The problem -> Copy the lines below exactly. Start at the first and finish with the line containing "# Hey! 👋 Nice".

=-=-=-=-=

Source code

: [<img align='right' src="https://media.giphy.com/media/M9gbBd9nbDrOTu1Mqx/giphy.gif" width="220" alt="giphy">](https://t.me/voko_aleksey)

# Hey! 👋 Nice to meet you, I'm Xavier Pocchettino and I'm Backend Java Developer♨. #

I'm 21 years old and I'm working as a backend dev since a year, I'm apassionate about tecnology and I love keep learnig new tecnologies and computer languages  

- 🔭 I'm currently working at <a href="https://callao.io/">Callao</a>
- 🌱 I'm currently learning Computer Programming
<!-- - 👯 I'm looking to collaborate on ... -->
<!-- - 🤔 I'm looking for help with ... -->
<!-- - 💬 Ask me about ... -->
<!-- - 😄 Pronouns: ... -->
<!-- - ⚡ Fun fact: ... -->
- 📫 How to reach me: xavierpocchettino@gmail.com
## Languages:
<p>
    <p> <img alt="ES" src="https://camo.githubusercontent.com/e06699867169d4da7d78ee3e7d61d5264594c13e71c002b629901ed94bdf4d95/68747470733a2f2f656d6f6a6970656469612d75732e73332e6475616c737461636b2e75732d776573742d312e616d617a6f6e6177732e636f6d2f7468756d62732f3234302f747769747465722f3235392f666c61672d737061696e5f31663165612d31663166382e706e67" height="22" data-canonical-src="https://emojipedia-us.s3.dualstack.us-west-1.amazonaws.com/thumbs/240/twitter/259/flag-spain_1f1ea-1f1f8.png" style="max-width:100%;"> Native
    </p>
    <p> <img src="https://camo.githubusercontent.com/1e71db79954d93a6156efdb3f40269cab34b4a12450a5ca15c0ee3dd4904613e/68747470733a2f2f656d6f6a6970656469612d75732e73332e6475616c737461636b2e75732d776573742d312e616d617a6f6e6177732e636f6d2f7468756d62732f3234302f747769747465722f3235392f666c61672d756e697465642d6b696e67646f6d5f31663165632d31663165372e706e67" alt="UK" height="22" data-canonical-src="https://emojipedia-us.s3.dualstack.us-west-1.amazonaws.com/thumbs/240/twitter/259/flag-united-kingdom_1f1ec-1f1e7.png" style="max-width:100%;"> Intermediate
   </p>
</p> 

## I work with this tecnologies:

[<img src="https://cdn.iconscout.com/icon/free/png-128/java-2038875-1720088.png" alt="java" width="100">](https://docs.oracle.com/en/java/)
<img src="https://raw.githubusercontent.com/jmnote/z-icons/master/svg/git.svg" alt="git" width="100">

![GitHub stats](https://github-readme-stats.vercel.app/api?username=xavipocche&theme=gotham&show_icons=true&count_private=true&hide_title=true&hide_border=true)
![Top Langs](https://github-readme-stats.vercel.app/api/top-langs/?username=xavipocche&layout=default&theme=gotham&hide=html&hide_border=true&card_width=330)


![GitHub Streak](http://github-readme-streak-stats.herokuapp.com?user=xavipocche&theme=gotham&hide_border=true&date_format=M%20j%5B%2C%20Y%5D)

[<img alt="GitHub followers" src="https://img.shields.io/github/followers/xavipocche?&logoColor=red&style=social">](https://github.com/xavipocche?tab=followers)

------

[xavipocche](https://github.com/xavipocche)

=-=-=-=-=

Answer for the task ->
Source code

: [<img align='right' src="https://media.giphy.com/media/M9gbBd9nbDrOTu1Mqx/giphy.gif" width="220" alt="giphy">](https://t.me/voko_aleksey)

# Hey! 👋 Nice to meet you, I'm Xavier Pocchettino and I'm Backend Java Developer♨. #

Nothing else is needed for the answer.